Перст королевы. Елизавета: Последний монарх из дома Тюдоров - страница 20
Торговые связи между Нидерландами и Англией всегда были сильны, а после елизаветинского Акта о единообразии еще упрочились, поскольку Антверпен стал единственным рынком, на котором королева могла брать деньги взаймы. Когда в 1566 году нидерландские кальвинисты начали открыто бунтовать, Бёрли и Уолсингем держали руку на пульсе. С растущими опасениями они наблюдали из-за моря за тем, как король Филипп принимает одно за другим судьбоносные решения. Спокойно и целенаправленно он развернул против еретиков-кальвинистов испанскую инквизицию, затем поставил лучшего из своих военачальников Фернандо Альвареса де Толедо, герцога Альбу, во главе только что набранной Фландрской армии, целью которой было объединить все семнадцать провинций в одну со столицей в Брюсселе[90].
Елизавету нидерландские бунтовщики едва ли могли считать своей союзницей, поскольку не раз она читала им нравоучения об их долге перед законной королевской властью и об опасности повстанческого республиканства. Однако Елизавета понимала: стоит Филиппу подчинить себе Нидерланды, и самой мощной и оснащенной в Европе испанской армии останется лишь пересечь небольшой пролив, чтобы достичь Лондона. Она встречалась с Филиппом в бытность его супругом ее сестры Марии Тюдор и никаких иллюзий на его счет не питала. Да, он спас Елизавету, когда королева Мария уличила ее в измене, но для него она всегда была лишь пешкой в большой дипломатической игре, в которой его беспокоили только интересы Испании[91]. Он грубо пренебрег интересами Англии, когда вынудил свою жену Марию Тюдор ввязаться в ненужную войну с Францией, в результате которой Англия потеряла Кале – свой мост в Европу и последнее владение на континенте. Незадолго до или сразу же после воцарения Елизаветы он носился с идеей женитьбы на ней, но затем, даже не дождавшись ответа, предпочел ей французскую принцессу Елизавету Валуа[92].
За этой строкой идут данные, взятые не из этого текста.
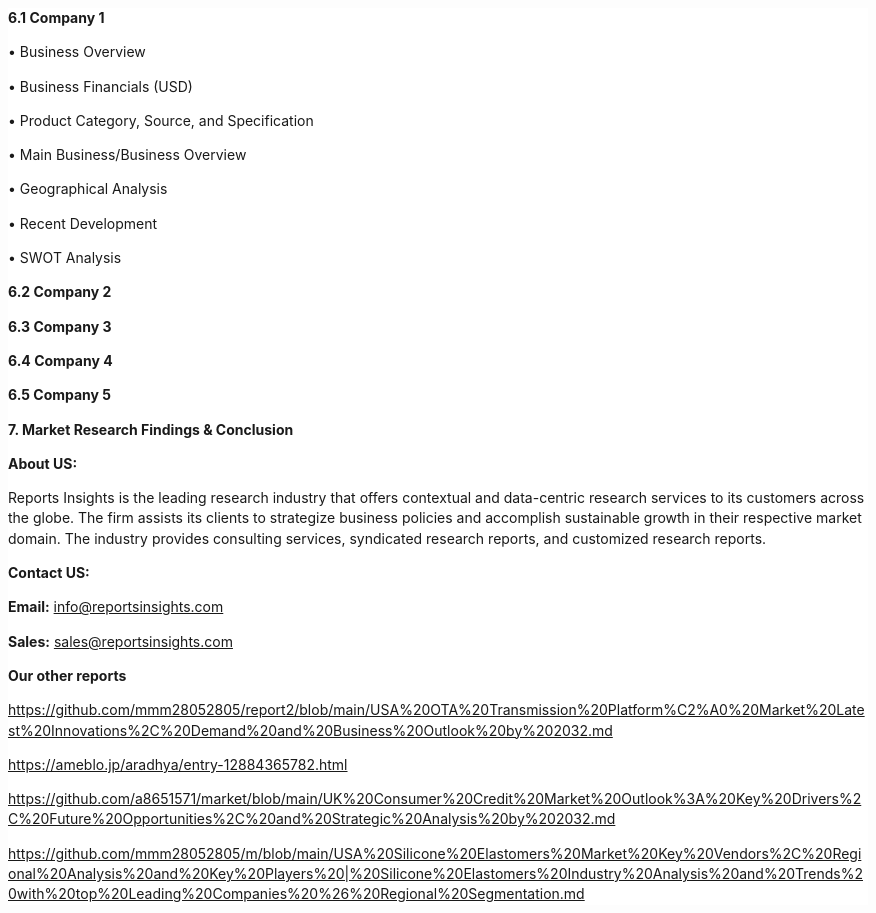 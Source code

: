 <strong>6.1 Company 1</strong>

• Business Overview

• Business Financials (USD)

• Product Category, Source, and Specification

• Main Business/Business Overview

• Geographical Analysis

• Recent Development

• SWOT Analysis

<strong>6.2 Company 2</strong>

<strong>6.3 Company 3</strong>

<strong>6.4 Company 4</strong>

<strong>6.5 Company 5</strong>

<strong>7. Market Research Findings &amp; Conclusion</strong>

<strong>About US:</strong>

Reports Insights is the leading research industry that offers contextual and data-centric research services to its customers across the globe. The firm assists its clients to strategize business policies and accomplish sustainable growth in their respective market domain. The industry provides consulting services, syndicated research reports, and customized research reports.

<strong>Contact US:</strong>

<p class=""""><b>Email:</b> <a href=mailto:info@reportsinsights.com>info@reportsinsights.com</a></p>
<p class=""""><b>Sales:</b> <a href=mailto:sales@reportsinsights.com>sales@reportsinsights.com</a></p>

<strong>Our other reports</strong>

<a href=https://github.com/mmm28052805/report2/blob/main/USA%20OTA%20Transmission%20Platform%C2%A0%20Market%20Latest%20Innovations%2C%20Demand%20and%20Business%20Outlook%20by%202032.md>https://github.com/mmm28052805/report2/blob/main/USA%20OTA%20Transmission%20Platform%C2%A0%20Market%20Latest%20Innovations%2C%20Demand%20and%20Business%20Outlook%20by%202032.md</a>

<a href=https://ameblo.jp/aradhya/entry-12884365782.html>https://ameblo.jp/aradhya/entry-12884365782.html</a>

<a href=https://github.com/a8651571/market/blob/main/UK%20Consumer%20Credit%20Market%20Outlook%3A%20Key%20Drivers%2C%20Future%20Opportunities%2C%20and%20Strategic%20Analysis%20by%202032.md>https://github.com/a8651571/market/blob/main/UK%20Consumer%20Credit%20Market%20Outlook%3A%20Key%20Drivers%2C%20Future%20Opportunities%2C%20and%20Strategic%20Analysis%20by%202032.md</a>

<a href=https://github.com/mmm28052805/m/blob/main/USA%20Silicone%20Elastomers%20Market%20Key%20Vendors%2C%20Regional%20Analysis%20and%20Key%20Players%20|%20Silicone%20Elastomers%20Industry%20Analysis%20and%20Trends%20with%20top%20Leading%20Companies%20%26%20Regional%20Segmentation.md>https://github.com/mmm28052805/m/blob/main/USA%20Silicone%20Elastomers%20Market%20Key%20Vendors%2C%20Regional%20Analysis%20and%20Key%20Players%20|%20Silicone%20Elastomers%20Industry%20Analysis%20and%20Trends%20with%20top%20Leading%20Companies%20%26%20Regional%20Segmentation.md</a>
На протяжении неполных десяти лет Елизавета беспомощно наблюдала за тем, как отряды храбрых английских добровольцев погибали в Нидерландах, защищая своих братьев протестантов. И все же, когда в январе 1576 года послы нидерландских провинций Голландии и Зеландии прибыли в Хэмптон-корт с предложением к Елизавете стать их сувереном, она отказалась. В те годы ее усилия были направлены скорее на то, чтобы примирить мятежные Нидерланды с королем Филиппом, убедить его восстановить их старинные свободы и вывести оккупационные войска – ни больше ни меньше. Она не считала своим долгом помогать им только потому, что они тоже были протестантами[93].
Чуть позже, в ноябре, наступил переломный момент: испанские войска принесли огонь и расправу в Антверпен, крупный экономический и культурный центр. Так же как после Варфоломеевской ночи, когда в Париже тысячи протестантов были убиты и около шестисот домов разграблено, после вестей из Антверпена королева уже не могла бездействовать. Ища поддержки третьей стороны, она обратилась к Франциску, герцогу Анжуйскому. Брат короля Генриха III и наследник французского престола, герцог был умеренным католиком и потому приемлемой фигурой для Испании и Рима[94]. Этот план Елизавета решила осуществить в обход Бёрли и Уолсингема, которые – каждый по-своему, но оба достаточно настойчиво – упрашивали ее оказать Нидерландам немедленную финансовую и военную помощь[95].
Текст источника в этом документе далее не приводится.